The president defended any potential delay in a decision, saying he doesn’t want to add more troops before he is certain the U.S. is taking the right approach.
The deliberation “certainly does confuse the issue on the ground,” said Kimberly Kagan, who served as an outside adviser on McChrystal’s assessment. “It places our soldiers and our commanders in an extremely difficult position as they try to accomplish the mission that they have been given.”
The administration conducted numerous reviews earlier this year to come up with the goals outlined in March and the accompanying military and civilian strategy, said Kagan, founder and president of the Washington-based Institute for the Study of War.
U.S. Goal
At the time, Obama said the U.S. goal would be to “to disrupt, dismantle and defeat” al-Qaeda and “prevent their return” to either Afghanistan or Pakistan.
McChrystal cited that goal in his assessment. He said a counter-insurgency strategy was necessary and would demand more and better Afghan national security forces, improved governance and resources sent first to areas where the population is threatened.
Troops led by the U.S. and by NATO must “gain the initiative from the insurgency and signal unwavering commitment to see it through to success,” McChrystal wrote. “Time matters; we must act now to reverse the negative trends and demonstrate progress.”
While McChrystal has completed a request for more troops, he hasn’t submitted it to the Pentagon. Defense Secretary Robert Gates said Sept. 17 that the administration is “working through the process by which we want that submitted.”

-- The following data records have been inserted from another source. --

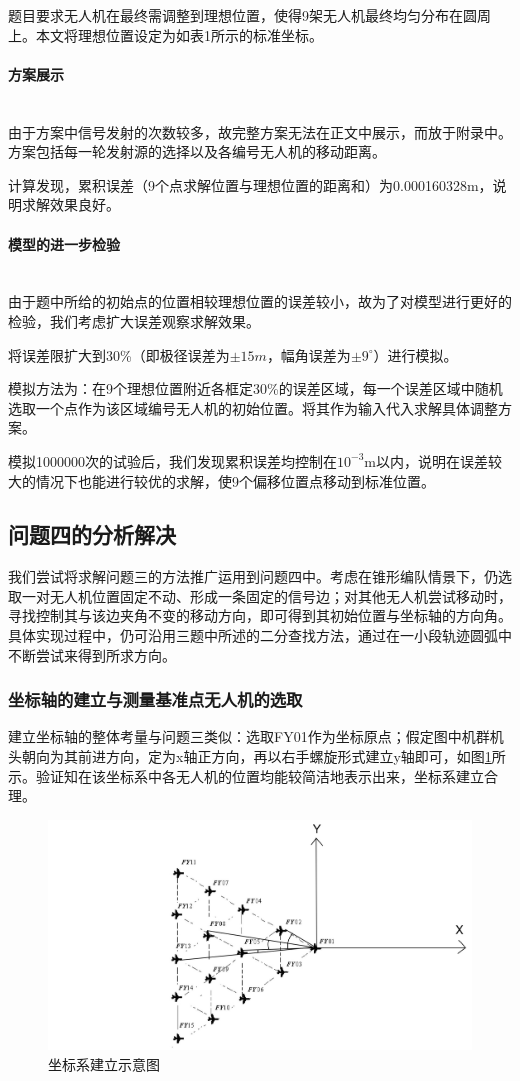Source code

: \documentclass{ctexart}
\newcommand{\subsubsubsection}[1]{\paragraph{#1}\mbox{}\\}
\begin{document}
题目要求无人机在最终需调整到理想位置，使得9架无人机最终均匀分布在圆周上。本文将理想位置设定为如表1所示的标准坐标。
\subsubsubsection{方案展示}
由于方案中信号发射的次数较多，故完整方案无法在正文中展示，而放于附录中。方案包括每一轮发射源的选择以及各编号无人机的移动距离。

计算发现，累积误差（9个点求解位置与理想位置的距离和）为0.000160328m，说明求解效果良好。

\subsubsubsection{模型的进一步检验}
由于题中所给的初始点的位置相较理想位置的误差较小，故为了对模型进行更好的检验，我们考虑扩大误差观察求解效果。

将误差限扩大到30\%（即极径误差为$\pm 15m $，幅角误差为$\pm 9^{\circ}$）进行模拟。

模拟方法为：在9个理想位置附近各框定30\%的误差区域，每一个误差区域中随机选取一个点作为该区域编号无人机的初始位置。将其作为输入代入求解具体调整方案。

模拟1000000次的试验后，我们发现累积误差均控制在$10^{-3}$m以内，说明在误差较大的情况下也能进行较优的求解，使9个偏移位置点移动到标准位置。

\subsection{问题四的分析解决}
我们尝试将求解问题三的方法推广运用到问题四中。考虑在锥形编队情景下，仍选取一对无人机位置固定不动、形成一条固定的信号边；对其他无人机尝试移动时，寻找控制其与该边夹角不变的移动方向，即可得到其初始位置与坐标轴的方向角。具体实现过程中，仍可沿用三题中所述的二分查找方法，通过在一小段轨迹圆弧中不断尝试来得到所求方向。

\subsubsection{坐标轴的建立与测量基准点无人机的选取} 

建立坐标轴的整体考量与问题三类似：选取FY01作为坐标原点；假定图中机群机头朝向为其前进方向，定为x轴正方向，再以右手螺旋形式建立y轴即可，如图\ref{坐标系建立示意图}所示。验证知在该坐标系中各无人机的位置均能较简洁地表示出来，坐标系建立合理。

\begin{figure}[H]
  \centering
  \includegraphics[width=0.45\linewidth]{pic/share.jpg}
  \caption{坐标系建立示意图}
  \label{坐标系建立示意图}
  \end{figure}
\end{document}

Senator John McCain of Arizona, the top Republican on the Armed Services Committee, said the administration shouldn’t delay acting on McChrystal’s assessment.
Decision Needed
“I feel in the strongest possible terms that further delay in the decision to send the needed additional forces would endanger the lives of the 68,000 men and women currently serving in Afghanistan,” McCain said in an e-mailed statement yesterday. The sooner a decision is made, “the sooner we can implement a strategy that will allow us to reverse the deteriorating situation in Afghanistan.”
Senate Republican Leader Mitch McConnell of Kentucky said Obama had shown “admirable consistency” and “rightly” stated the goals for the Afghanistan campaign in March. He urged Obama to grant McChrystal’s request for more U.S. troops to a new counter-insurgency strategy to prevent Afghanistan from again becoming a base for al-Qaeda attacks on the West.
“The president must soon explain to the American people his reasons either for accepting the McChrystal plan, or, if he chooses an alternative, explain why he believes the alternative is better,” McConnell said in a Senate floor speech yesterday.
‘Strategic Shift’
Senator Carl Levin, a Michigan Democrat and chairman of the Armed Services Committee, said in a statement that McChrystal was “wisely avoiding” the mistake of focusing on how many more troops to send “before we accomplish the strategic shift” needed to improve the Afghan army’s capability to fight the Taliban.
U.S. public opinion polls show Americans becoming increasingly wary of the war.
Juan Carlos Zarate, a deputy national security adviser for combating terrorism late in President George W. Bush’s term, said the March strategy was supposed to be the framework for moving forward.
“No question you have to adapt,” Zarate, an analyst at the Center for Strategic and International Studies in Washington, said in a telephone interview yesterday. “But I think in the minds of many, there’s a question as to whether or not we know what we’re doing.”